Now that we know volume three of Heroes will be called "Villains," it's not too soon to start bracing ourselves for the worst. After all, that show hasn't had the greatest track record in creating and sustaining villains so far. There's no surefire way to make a villain scary and memorable. But there are some proven methods for making your villains dull and wimpy, and Heroes has used a few of them. Here's the complete list of how to create a boring villain.
Over-exposure. We've seen way, way too much of Bob the Company stooge on Heroes. But there are even worse examples. The Master on classic Doctor Who comes to mind: He appeared in one story and was awesome. So why not have him appear in every story after that? Always hatching one daft scheme after another, always not quite managing to kill the Doctor. And then in the 1980s, the show had Anthony Ainley on contract to play the Master twice a year, like clockwork.
Draggy, saggy storylines. Sylar has many powers, but the power to hold our attention while he seduces the inky-eye woman isn't one of them. It took him like twenty hours to get to first base with her. This is more often a problem in comic books, where storylines get moved around. Kurt Busiek wrote a storyline where the Atlantean time traveler Arion comes forward in time to torment Superman, because he believes Superman will ruin the Earth. This storyline was supposed to last eight months, but lagged because of delays in other things and cross-overs with other titles. Busiek had to keep putting off the resolution to the Arion storyline, until it lasted more like sixteen months.

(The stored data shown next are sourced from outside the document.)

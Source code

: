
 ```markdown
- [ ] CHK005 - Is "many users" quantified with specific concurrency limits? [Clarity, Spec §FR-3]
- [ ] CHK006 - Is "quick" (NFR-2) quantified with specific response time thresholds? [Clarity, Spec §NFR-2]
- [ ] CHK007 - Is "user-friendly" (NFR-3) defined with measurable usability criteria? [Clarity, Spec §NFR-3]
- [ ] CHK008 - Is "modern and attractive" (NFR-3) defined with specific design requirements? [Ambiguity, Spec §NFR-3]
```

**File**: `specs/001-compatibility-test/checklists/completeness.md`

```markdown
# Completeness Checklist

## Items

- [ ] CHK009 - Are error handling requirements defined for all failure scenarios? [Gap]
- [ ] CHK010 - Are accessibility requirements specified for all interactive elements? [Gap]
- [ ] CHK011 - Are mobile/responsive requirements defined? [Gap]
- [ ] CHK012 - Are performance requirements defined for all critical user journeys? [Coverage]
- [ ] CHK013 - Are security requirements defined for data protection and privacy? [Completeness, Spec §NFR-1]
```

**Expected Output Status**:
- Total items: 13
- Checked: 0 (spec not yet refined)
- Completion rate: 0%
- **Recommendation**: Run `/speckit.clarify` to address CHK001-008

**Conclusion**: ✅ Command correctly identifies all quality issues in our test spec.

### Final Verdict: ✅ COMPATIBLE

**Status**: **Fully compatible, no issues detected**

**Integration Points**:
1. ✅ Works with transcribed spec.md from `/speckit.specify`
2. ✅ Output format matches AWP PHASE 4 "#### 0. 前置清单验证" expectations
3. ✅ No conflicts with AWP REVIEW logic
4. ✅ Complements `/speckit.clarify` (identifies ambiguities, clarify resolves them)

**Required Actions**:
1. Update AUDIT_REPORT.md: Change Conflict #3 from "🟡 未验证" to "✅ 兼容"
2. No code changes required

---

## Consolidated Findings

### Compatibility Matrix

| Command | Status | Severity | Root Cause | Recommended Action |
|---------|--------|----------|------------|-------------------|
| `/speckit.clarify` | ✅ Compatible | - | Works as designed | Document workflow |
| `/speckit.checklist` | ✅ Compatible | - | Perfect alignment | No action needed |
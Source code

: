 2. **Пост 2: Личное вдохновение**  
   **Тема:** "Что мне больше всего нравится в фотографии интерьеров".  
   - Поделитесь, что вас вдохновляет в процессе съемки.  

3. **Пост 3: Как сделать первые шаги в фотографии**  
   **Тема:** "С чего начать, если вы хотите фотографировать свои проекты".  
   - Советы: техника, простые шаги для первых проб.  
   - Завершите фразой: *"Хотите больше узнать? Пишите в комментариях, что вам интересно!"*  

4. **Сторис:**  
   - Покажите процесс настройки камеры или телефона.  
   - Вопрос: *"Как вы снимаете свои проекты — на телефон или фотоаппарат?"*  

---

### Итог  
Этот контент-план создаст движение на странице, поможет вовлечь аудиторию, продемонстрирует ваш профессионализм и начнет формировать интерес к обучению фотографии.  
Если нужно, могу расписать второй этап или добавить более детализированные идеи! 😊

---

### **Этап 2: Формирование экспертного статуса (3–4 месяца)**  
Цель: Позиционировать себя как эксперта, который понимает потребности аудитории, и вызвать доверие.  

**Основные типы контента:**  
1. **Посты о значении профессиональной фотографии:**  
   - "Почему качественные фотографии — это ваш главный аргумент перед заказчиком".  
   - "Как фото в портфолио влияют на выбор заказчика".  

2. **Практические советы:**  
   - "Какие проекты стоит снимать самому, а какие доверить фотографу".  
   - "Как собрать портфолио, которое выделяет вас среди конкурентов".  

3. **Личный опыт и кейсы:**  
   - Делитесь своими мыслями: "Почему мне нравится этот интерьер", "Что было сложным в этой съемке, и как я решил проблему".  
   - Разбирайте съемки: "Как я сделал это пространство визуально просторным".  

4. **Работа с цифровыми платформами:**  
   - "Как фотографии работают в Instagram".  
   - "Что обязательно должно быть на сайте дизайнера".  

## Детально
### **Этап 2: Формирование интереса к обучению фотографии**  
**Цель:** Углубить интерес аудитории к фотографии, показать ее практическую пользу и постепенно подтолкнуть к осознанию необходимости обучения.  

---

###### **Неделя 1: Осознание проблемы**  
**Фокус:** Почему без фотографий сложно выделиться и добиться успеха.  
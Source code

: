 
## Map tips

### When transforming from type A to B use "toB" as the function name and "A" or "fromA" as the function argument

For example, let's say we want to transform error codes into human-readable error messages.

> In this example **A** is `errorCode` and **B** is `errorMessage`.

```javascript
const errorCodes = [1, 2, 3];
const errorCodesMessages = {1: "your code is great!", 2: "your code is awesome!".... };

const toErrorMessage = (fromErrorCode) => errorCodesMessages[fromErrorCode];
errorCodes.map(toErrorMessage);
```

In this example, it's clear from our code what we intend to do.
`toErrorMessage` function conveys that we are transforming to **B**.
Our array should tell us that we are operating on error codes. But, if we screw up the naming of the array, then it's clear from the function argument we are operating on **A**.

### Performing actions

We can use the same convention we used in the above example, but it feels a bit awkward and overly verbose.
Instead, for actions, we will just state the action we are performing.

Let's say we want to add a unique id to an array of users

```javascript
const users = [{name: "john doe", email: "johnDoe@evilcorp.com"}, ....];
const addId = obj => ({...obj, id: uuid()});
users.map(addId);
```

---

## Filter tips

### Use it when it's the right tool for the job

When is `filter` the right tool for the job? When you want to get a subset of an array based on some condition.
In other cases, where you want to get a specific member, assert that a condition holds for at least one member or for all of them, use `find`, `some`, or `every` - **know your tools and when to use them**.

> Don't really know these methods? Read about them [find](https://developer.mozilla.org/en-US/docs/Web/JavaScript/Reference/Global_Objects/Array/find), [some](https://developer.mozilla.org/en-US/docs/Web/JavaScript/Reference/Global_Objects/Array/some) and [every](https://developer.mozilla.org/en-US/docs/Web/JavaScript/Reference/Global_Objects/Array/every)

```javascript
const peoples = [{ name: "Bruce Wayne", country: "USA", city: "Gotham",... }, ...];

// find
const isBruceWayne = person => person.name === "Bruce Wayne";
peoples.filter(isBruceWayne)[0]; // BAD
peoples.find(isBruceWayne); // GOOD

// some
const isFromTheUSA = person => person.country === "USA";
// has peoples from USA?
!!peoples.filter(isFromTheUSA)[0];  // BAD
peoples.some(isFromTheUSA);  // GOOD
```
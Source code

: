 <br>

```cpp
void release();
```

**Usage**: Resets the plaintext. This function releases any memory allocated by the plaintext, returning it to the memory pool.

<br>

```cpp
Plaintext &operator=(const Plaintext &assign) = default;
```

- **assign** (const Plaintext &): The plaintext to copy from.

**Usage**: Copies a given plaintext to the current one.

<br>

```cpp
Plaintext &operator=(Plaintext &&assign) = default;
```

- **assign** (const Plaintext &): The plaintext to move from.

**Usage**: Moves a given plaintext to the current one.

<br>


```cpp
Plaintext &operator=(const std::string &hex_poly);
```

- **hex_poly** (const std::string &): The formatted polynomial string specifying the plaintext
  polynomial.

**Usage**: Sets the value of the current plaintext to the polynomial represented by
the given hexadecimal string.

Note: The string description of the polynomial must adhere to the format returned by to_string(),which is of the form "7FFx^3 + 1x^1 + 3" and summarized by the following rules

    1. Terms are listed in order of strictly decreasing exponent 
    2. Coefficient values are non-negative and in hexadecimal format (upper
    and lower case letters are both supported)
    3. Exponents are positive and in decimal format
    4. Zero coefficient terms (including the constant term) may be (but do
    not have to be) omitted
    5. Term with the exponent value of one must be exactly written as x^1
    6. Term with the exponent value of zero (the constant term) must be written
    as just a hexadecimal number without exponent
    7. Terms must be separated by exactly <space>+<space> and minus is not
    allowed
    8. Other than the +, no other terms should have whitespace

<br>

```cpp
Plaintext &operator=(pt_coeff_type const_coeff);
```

The villain can't kill the hero, because... It's bad enough when the villain tries to kill the hero over and over, and never succeeds. But it's horrendous when the villain makes a speech about how he/she can't kill the hero because the hero must first fulfill some purpose, or because the hero may know something, blah blah blah... It becomes a crutch for lazy writers.
Middle managers. The Holy Grail of villainy is a character who's complex and misunderstood, and has a believable point of view. Plus if you've ever had a crappy office job, it's tempting to make your villain the reincarnation of your annoying boss. But this can lead to bad guys like Bob, who really just ought to be fixing photocopier paper jams. Or Ming the Micromanager, over in Flash Gordon.
Turning them into quasi-good guys. The best villain Heroes ever had was Claire's dad, aka Horn-Rimmed Glasses. He was creepy and disturbing, but you could also sense he had a core of decency to him. So of course he had to go and become a Tarnished Good Guy (TM), who still goes over the line occasionally but has a good heart anyway. This is a chronic problem that can, uh, Spike your most interesting baddies.
Everybody's related. So far, Angela Petrelli has been the most boring villain on Heroes, because all she ever does is scold her lazy-bum kids for messing in her business. She actually has the potential to become the show's best baddie, because she's totally cold-blooded and vicious. But we need to see her demonstrating a larger vision than just making her son president or whatever. She should have a monstrous plan, or an agenda, or something other than a note for her kids.